In which a bunch of authors & editors are invited to answer the question: How do you deal with creative exhaustion?

I just knew prolific author & all-round good-guy Sean Williams would have something valuable to say about this. Read through to his one-line bio to see why. Today he answers: What strategies do you recommend to writers & artists to address creative exhaustion?

 

Stave it off at all costs. It’s a bit like RSI in that once you’ve got it, it’s a bugger to get rid of. I don’t have any magic tricks to keep it at bay, just solid, well-tried techniques that anyone could tell you about that might do the truck, if maintained regularly when you see the spectre looming.

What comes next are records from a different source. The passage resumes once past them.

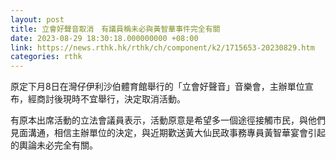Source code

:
 ```yaml
---
layout: post
title: 立會好聲音取消　有議員稱未必與黃智華事件完全有關
date: 2023-08-29 18:30:18.000000000 +08:00
link: https://news.rthk.hk/rthk/ch/component/k2/1715653-20230829.htm
categories: rthk
---
```


原定下月8日在灣仔伊利沙伯體育館舉行的「立會好聲音」音樂會，主辦單位宣布，經商討後現時不宜舉行，決定取消活動。

有原本出席活動的立法會議員表示，活動原意是希望多一個途徑接觸市民，與他們見面溝通，相信主辦單位的決定，與近期歡送黃大仙民政事務專員黃智華宴會引起的輿論未必完全有關。
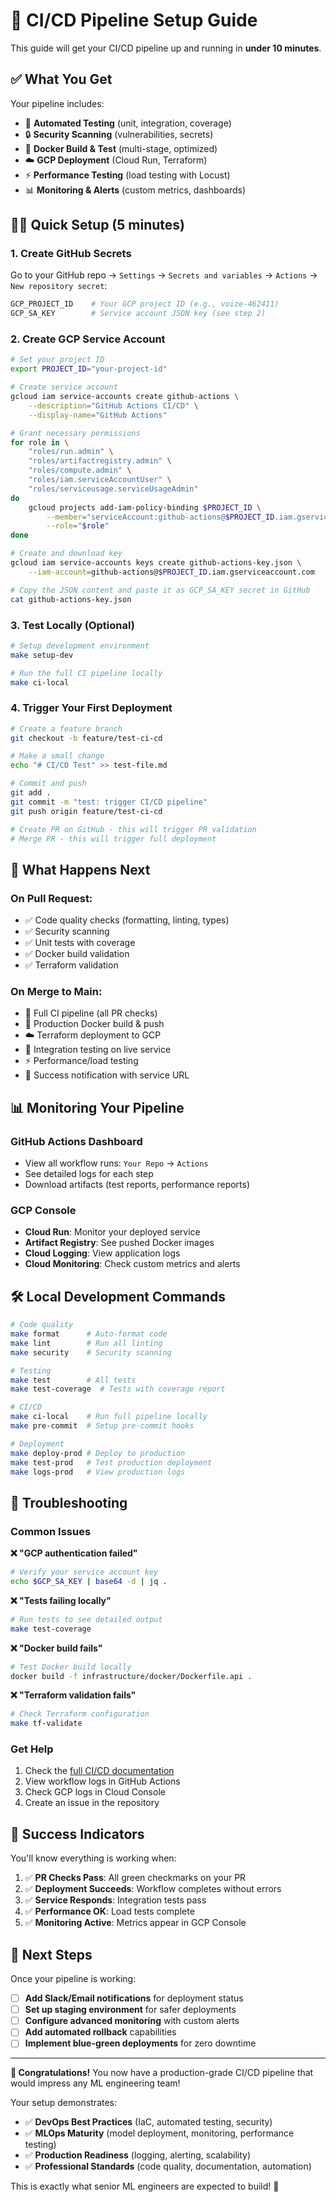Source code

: # 🚀 CI/CD Pipeline Setup Guide

This guide will get your CI/CD pipeline up and running in **under 10 minutes**.

## ✅ What You Get

Your pipeline includes:
- 🧪 **Automated Testing** (unit, integration, coverage)
- 🔒 **Security Scanning** (vulnerabilities, secrets)
- 🐳 **Docker Build & Test** (multi-stage, optimized)
- ☁️ **GCP Deployment** (Cloud Run, Terraform)
- ⚡ **Performance Testing** (load testing with Locust)
- 📊 **Monitoring & Alerts** (custom metrics, dashboards)

## 🏃‍♂️ Quick Setup (5 minutes)

### 1. Create GitHub Secrets

Go to your GitHub repo → `Settings` → `Secrets and variables` → `Actions` → `New repository secret`:

```bash
GCP_PROJECT_ID    # Your GCP project ID (e.g., voize-462411)
GCP_SA_KEY        # Service account JSON key (see step 2)
```

### 2. Create GCP Service Account

```bash
# Set your project ID
export PROJECT_ID="your-project-id"

# Create service account
gcloud iam service-accounts create github-actions \
    --description="GitHub Actions CI/CD" \
    --display-name="GitHub Actions"

# Grant necessary permissions
for role in \
    "roles/run.admin" \
    "roles/artifactregistry.admin" \
    "roles/compute.admin" \
    "roles/iam.serviceAccountUser" \
    "roles/serviceusage.serviceUsageAdmin"
do
    gcloud projects add-iam-policy-binding $PROJECT_ID \
        --member="serviceAccount:github-actions@$PROJECT_ID.iam.gserviceaccount.com" \
        --role="$role"
done

# Create and download key
gcloud iam service-accounts keys create github-actions-key.json \
    --iam-account=github-actions@$PROJECT_ID.iam.gserviceaccount.com

# Copy the JSON content and paste it as GCP_SA_KEY secret in GitHub
cat github-actions-key.json
```

### 3. Test Locally (Optional)

```bash
# Setup development environment
make setup-dev

# Run the full CI pipeline locally
make ci-local
```

### 4. Trigger Your First Deployment

```bash
# Create a feature branch
git checkout -b feature/test-ci-cd

# Make a small change
echo "# CI/CD Test" >> test-file.md

# Commit and push
git add .
git commit -m "test: trigger CI/CD pipeline"
git push origin feature/test-ci-cd

# Create PR on GitHub - this will trigger PR validation
# Merge PR - this will trigger full deployment
```

## 🎯 What Happens Next

### On Pull Request:
- ✅ Code quality checks (formatting, linting, types)
- ✅ Security scanning  
- ✅ Unit tests with coverage
- ✅ Docker build validation
- ✅ Terraform validation

### On Merge to Main:
- 🚀 Full CI pipeline (all PR checks)
- 🐳 Production Docker build & push
- ☁️ Terraform deployment to GCP
- 🧪 Integration testing on live service
- ⚡ Performance/load testing
- 📢 Success notification with service URL

## 📊 Monitoring Your Pipeline

### GitHub Actions Dashboard
- View all workflow runs: `Your Repo` → `Actions`
- See detailed logs for each step
- Download artifacts (test reports, performance reports)

### GCP Console
- **Cloud Run**: Monitor your deployed service
- **Artifact Registry**: See pushed Docker images
- **Cloud Logging**: View application logs
- **Cloud Monitoring**: Check custom metrics and alerts

## 🛠️ Local Development Commands

```bash
# Code quality
make format      # Auto-format code  
make lint        # Run all linting
make security    # Security scanning

# Testing
make test        # All tests
make test-coverage  # Tests with coverage report

# CI/CD
make ci-local    # Run full pipeline locally
make pre-commit  # Setup pre-commit hooks

# Deployment
make deploy-prod # Deploy to production
make test-prod   # Test production deployment
make logs-prod   # View production logs
```

## 🚨 Troubleshooting

### Common Issues

**❌ "GCP authentication failed"**
```bash
# Verify your service account key
echo $GCP_SA_KEY | base64 -d | jq .
```

**❌ "Tests failing locally"**
```bash
# Run tests to see detailed output
make test-coverage
```

**❌ "Docker build fails"**
```bash
# Test Docker build locally
docker build -f infrastructure/docker/Dockerfile.api .
```

**❌ "Terraform validation fails"**
```bash
# Check Terraform configuration
make tf-validate
```

### Get Help

1. Check the [full CI/CD documentation](docs/CICD.md)
2. View workflow logs in GitHub Actions
3. Check GCP logs in Cloud Console
4. Create an issue in the repository

## 🎉 Success Indicators

You'll know everything is working when:

1. ✅ **PR Checks Pass**: All green checkmarks on your PR
2. ✅ **Deployment Succeeds**: Workflow completes without errors  
3. ✅ **Service Responds**: Integration tests pass
4. ✅ **Performance OK**: Load tests complete
5. ✅ **Monitoring Active**: Metrics appear in GCP Console

## 🔄 Next Steps

Once your pipeline is working:

- [ ] **Add Slack/Email notifications** for deployment status
- [ ] **Set up staging environment** for safer deployments  
- [ ] **Configure advanced monitoring** with custom alerts
- [ ] **Add automated rollback** capabilities
- [ ] **Implement blue-green deployments** for zero downtime

---

**🎊 Congratulations!** You now have a production-grade CI/CD pipeline that would impress any ML engineering team!

Your setup demonstrates:
- ✅ **DevOps Best Practices** (IaC, automated testing, security)
- ✅ **MLOps Maturity** (model deployment, monitoring, performance testing)  
- ✅ **Production Readiness** (logging, alerting, scalability)
- ✅ **Professional Standards** (code quality, documentation, automation)

This is exactly what senior ML engineers are expected to build! 🚀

So . . . exercise (a one hour walk in noise-reduction headphones, with or without appropriate music, can have a powerfully restorative effect); meditation (ditto); a change of scenery; a temporary change of project (I always like to have something deeply uncommercial lurking in the wings, the crazier the better); a change of routine; a change of voice in your head (talk to someone else about your project, even, perhaps especially, if you hate doing that); and, when all else fails, try forbidding yourself from working on the project for a day, a week, a month–whatever it takes for your subconscious to rebel. Remember, you WANT to do this. That’s why you started, right? You WANT to finish, right? And maybe, just maybe, if none of these techniques work, there’s an important realization right there. (I only said that to get you moving.)

– Ten years ago, Sean Williams wrote nine novels in thirty months and lived to tell the tale.